Aus dieser Aussage, dass schädliche Produkte an die staatliche Aufsicht gemeldet werden sollen, was nebenbei bemerkt sowieso passiert, konstruiert Herr Billen die Notwendigkeit zum Handeln. Also eine stärkere Überwachung wird als Notwendigkeit suggeriert um schädliche Produkte melden zu können um diese als von den Verbrauchern gefordert auszulegen. 
Und er leitet ein Misstrauen der "Verbraucher" in die Märkte ab, das diese gar nicht zum Ausdruck gebracht haben. 
Das nenne ich Propaganda.

Die zweite Aussage will einem tatsächlich weismachen, dass die deutsche Bürokratie, eine der am weitesten entwickelten und ausgebautesten der Welt, angewiesen ist auf Unterstützung. Nicht von irgendwelchen zivilgesellschaftlichen Organisationen. Nein, von den Verbraucherzentralen!

Denn, "nur" 43% vertrauen laut der Studie, so der Verbraucherzentrale Bundesverband, darauf, dass die Wirtschaft für Verbraucher nachteilige Produkte aussortiert und dem Staat gar nur 34%. Wenn das kein klares Votum für eine Überwachung durch unabhängige zivilgesellschaftliche Organisationen ist! Pardon, für die Verbraucherzentralen ist!

Es geht den neuen Marktsittenwächtern um einen Dreiklang aus Erkennen - Informieren - Handeln. Nicht nur um eine Überwachung.
Die Verbraucherzentrale Bundesverband kann sich nun über eine Anschubfinanzierung von 1,5 Millionen Euro freuen und ab Februar über den Aufbau der ersten Marktwächter.

Diese Marktwächtervereine haben natürlich nichts mit einem Überwachungsstaat zu tun, oder?

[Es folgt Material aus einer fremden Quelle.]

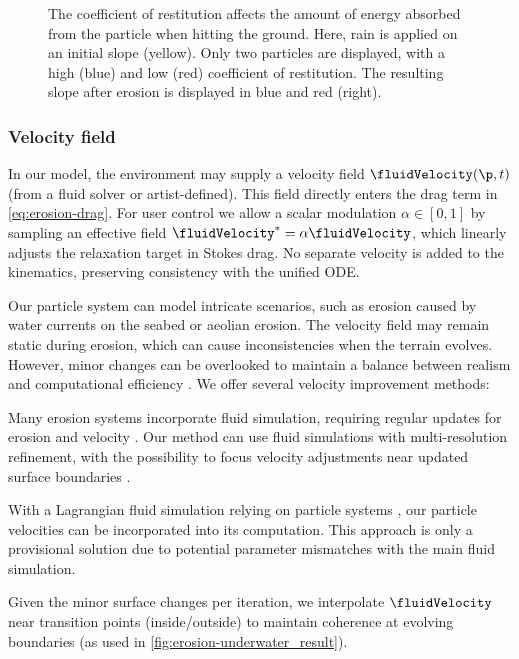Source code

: \begin{figure}
    \caption{The coefficient of restitution affects the amount of energy absorbed from the particle when hitting the ground. Here, rain is applied on an initial slope (yellow). Only two particles are displayed, with a high (blue) and low (red) coefficient of restitution. The resulting slope after erosion is displayed in blue and red (right).}
    \label{fig:erosion-coefficient of restitution-diagram}
\end{figure}

\subsubsection{Velocity field}
\label{sec:erosion-velocity_field_refinement}

In our model, the environment may supply a velocity field $\fluidVelocity(\p,t)$ (from a fluid solver or artist-defined). This field directly enters the drag term in \cref{eq:erosion-drag}. For user control we allow a scalar modulation $\alpha\in[0,1]$ by sampling an effective field $\fluidVelocity^* = \alpha\fluidVelocity$, which linearly adjusts the relaxation target in Stokes drag. No separate velocity is added to the kinematics, preserving consistency with the unified ODE.

Our particle system can model intricate scenarios, such as erosion caused by water currents on the seabed or aeolian erosion. The velocity field may remain static during erosion, which can cause inconsistencies when the terrain evolves. However, minor changes can be overlooked to maintain a balance between realism and computational efficiency \cite{Tychonievich2010}. We offer several velocity improvement methods: 
\begin{Itemize}
     Many erosion systems incorporate fluid simulation, requiring regular updates for erosion and velocity \cite{Kristof2009, Wojtan2007}. Our method can use fluid simulations with multi-resolution refinement, with the possibility to focus velocity adjustments near updated surface boundaries \cite{Roose2011}. 
    
     With a Lagrangian fluid simulation relying on particle systems \cite{Koschier2022}, our particle velocities can be incorporated into its computation. This approach is only a provisional solution due to potential parameter mismatches with the main fluid simulation. 

     Given the minor surface changes per iteration, we interpolate $\fluidVelocity$ near transition points (inside/outside) to maintain coherence at evolving boundaries (as used in \cref{fig:erosion-underwater_result}).
\end{Itemize}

Sie sind keine Überwachungsinstitutionen die fernab jeder parlamentarischen Kontrolle der Überwachung von Bürgern nachgehen, oder?
Schon erstaunlich was unter dem Deckmantel des Verbraucherschutzes alles möglich ist, in diesem auf Überwachungen so hochsensibel und verängstigt reagierenden Land.